• TASK TO CARRY OUT:
Give back only the lines in the records below from the one with "ymm2/m256/m32bcst using writemask k1.|" to the one with "zmm2/m512/m32bcst using writemask k1.|", both inclusive, word for word.

• GIVEN INFORMATION:
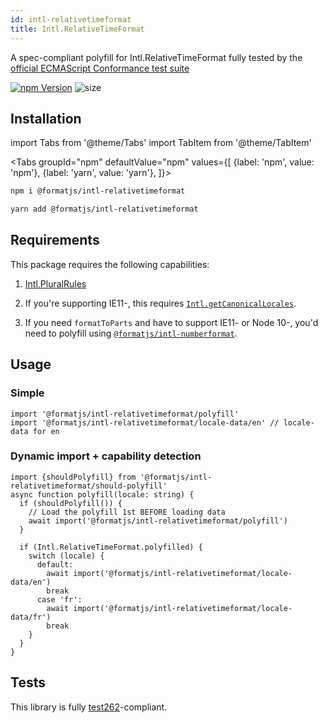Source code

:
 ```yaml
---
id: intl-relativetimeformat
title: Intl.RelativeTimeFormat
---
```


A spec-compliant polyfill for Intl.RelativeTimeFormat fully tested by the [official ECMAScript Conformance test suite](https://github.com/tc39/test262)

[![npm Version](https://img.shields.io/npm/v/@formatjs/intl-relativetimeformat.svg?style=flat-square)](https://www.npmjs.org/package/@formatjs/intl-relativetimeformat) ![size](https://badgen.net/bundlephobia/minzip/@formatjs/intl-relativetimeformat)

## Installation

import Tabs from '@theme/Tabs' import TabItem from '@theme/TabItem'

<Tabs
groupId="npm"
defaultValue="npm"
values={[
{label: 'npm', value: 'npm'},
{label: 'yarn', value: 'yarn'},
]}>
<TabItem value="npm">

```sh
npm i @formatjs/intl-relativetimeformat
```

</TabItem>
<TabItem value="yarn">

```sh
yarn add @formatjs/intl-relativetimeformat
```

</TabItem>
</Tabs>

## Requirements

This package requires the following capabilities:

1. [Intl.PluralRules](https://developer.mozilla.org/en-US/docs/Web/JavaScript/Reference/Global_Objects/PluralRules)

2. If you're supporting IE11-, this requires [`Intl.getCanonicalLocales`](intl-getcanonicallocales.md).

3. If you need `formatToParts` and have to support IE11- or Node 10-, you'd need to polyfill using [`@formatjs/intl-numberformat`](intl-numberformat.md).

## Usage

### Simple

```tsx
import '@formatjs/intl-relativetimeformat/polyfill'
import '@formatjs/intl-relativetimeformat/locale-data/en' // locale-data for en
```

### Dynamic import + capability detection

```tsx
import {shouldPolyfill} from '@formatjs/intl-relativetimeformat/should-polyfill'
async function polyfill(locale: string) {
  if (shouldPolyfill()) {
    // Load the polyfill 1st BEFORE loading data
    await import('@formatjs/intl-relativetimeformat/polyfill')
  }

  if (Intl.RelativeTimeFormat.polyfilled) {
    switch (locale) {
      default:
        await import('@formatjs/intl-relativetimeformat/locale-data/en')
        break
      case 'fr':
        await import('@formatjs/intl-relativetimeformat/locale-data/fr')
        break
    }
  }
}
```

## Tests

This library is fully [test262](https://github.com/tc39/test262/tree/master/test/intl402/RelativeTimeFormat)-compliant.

==

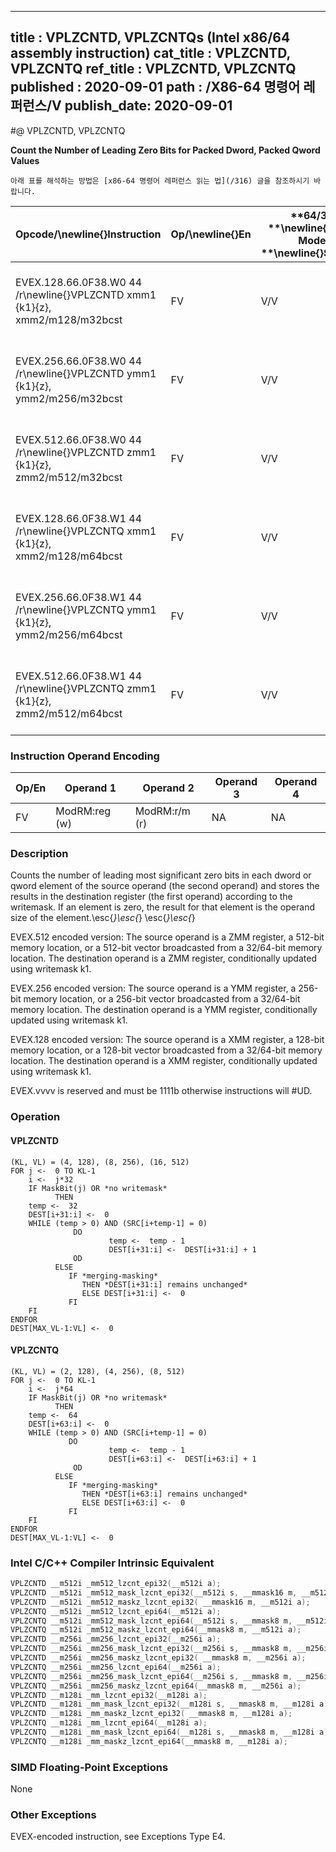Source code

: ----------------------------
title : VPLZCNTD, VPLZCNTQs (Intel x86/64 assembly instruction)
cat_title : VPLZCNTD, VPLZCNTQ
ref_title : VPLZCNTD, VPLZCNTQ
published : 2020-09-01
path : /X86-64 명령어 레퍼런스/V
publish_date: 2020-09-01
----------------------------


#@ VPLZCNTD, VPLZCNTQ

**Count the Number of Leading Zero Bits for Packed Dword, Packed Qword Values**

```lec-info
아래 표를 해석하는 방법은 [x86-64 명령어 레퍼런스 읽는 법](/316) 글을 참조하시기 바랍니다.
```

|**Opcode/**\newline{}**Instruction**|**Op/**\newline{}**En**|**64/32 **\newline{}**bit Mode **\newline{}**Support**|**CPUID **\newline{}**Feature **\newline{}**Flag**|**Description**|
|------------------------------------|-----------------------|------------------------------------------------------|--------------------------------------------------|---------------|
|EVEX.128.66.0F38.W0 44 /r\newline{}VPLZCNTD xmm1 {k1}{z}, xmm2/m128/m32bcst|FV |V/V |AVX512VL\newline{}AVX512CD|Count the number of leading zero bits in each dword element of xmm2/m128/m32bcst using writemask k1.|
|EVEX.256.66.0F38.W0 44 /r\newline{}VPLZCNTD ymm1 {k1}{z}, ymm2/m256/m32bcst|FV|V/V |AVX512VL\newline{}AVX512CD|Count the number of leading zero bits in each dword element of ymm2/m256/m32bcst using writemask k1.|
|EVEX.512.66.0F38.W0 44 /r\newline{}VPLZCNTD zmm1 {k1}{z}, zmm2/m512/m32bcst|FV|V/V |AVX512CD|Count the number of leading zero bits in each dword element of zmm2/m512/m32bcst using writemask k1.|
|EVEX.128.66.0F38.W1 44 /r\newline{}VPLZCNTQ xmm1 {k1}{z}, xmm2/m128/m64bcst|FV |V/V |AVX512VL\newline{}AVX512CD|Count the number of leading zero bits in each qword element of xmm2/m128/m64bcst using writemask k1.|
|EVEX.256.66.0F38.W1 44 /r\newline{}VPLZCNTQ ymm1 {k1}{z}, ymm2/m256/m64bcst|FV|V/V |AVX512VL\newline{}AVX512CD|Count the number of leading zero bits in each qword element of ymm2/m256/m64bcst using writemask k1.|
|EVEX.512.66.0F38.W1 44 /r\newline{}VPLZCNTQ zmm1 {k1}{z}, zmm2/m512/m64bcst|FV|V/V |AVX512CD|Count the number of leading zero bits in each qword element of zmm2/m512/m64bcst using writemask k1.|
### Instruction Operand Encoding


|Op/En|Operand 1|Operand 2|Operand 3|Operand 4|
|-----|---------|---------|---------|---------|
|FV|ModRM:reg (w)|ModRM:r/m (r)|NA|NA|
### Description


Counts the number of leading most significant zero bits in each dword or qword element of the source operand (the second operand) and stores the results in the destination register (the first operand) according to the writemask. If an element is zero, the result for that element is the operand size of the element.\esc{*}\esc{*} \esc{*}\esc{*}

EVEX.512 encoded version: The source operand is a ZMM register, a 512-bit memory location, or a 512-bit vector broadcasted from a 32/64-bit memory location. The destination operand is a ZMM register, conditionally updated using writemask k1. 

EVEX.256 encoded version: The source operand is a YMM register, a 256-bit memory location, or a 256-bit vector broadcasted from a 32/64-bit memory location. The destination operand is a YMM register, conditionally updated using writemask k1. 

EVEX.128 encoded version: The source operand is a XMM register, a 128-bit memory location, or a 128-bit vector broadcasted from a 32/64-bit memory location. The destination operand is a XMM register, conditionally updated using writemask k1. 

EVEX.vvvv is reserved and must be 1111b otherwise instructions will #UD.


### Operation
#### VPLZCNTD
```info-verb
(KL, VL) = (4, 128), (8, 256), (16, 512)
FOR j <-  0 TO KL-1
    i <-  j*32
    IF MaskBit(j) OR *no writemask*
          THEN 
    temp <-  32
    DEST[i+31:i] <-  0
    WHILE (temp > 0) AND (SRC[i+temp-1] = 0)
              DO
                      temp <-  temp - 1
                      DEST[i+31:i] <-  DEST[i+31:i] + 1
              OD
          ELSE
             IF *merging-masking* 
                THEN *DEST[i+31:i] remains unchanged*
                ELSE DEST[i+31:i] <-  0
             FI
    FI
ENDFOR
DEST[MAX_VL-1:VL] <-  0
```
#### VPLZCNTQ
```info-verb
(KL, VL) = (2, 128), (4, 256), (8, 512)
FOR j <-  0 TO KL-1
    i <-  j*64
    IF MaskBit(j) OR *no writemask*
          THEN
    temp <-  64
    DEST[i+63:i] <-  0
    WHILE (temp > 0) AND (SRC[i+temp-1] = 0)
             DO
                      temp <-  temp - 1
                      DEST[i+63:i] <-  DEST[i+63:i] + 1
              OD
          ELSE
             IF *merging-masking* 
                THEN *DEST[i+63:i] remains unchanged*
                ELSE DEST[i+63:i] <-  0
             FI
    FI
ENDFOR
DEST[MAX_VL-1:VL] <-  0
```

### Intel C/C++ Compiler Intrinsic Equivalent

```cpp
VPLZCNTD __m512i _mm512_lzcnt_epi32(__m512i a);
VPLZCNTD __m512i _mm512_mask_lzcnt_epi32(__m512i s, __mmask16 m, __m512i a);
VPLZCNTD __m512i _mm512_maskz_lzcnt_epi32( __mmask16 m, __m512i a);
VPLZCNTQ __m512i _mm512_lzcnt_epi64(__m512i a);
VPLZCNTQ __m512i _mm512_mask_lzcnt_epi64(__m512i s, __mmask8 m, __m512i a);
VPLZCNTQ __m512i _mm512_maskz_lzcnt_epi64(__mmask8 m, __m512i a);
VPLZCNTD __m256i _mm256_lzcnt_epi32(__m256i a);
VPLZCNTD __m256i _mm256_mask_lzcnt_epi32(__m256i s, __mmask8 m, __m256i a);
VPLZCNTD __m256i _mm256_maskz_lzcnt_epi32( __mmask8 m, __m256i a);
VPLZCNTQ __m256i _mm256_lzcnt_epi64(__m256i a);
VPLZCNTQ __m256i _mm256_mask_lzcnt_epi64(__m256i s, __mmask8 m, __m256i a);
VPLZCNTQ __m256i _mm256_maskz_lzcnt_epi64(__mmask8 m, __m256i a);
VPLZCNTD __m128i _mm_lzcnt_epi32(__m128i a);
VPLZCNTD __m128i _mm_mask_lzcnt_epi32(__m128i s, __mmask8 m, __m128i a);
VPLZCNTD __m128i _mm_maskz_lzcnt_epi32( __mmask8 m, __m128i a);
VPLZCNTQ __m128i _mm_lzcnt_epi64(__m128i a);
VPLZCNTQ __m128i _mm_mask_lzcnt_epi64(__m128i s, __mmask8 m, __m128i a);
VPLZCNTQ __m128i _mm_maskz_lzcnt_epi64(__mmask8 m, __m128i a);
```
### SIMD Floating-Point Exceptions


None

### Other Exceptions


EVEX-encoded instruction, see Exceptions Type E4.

• EXERCISE SOLUTION:
|EVEX.256.66.0F38.W0 44 /r\newline{}VPLZCNTD ymm1 {k1}{z}, ymm2/m256/m32bcst|FV|V/V |AVX512VL\newline{}AVX512CD|Count the number of leading zero bits in each dword element of ymm2/m256/m32bcst using writemask k1.|
|EVEX.512.66.0F38.W0 44 /r\newline{}VPLZCNTD zmm1 {k1}{z}, zmm2/m512/m32bcst|FV|V/V |AVX512CD|Count the number of leading zero bits in each dword element of zmm2/m512/m32bcst using writemask k1.|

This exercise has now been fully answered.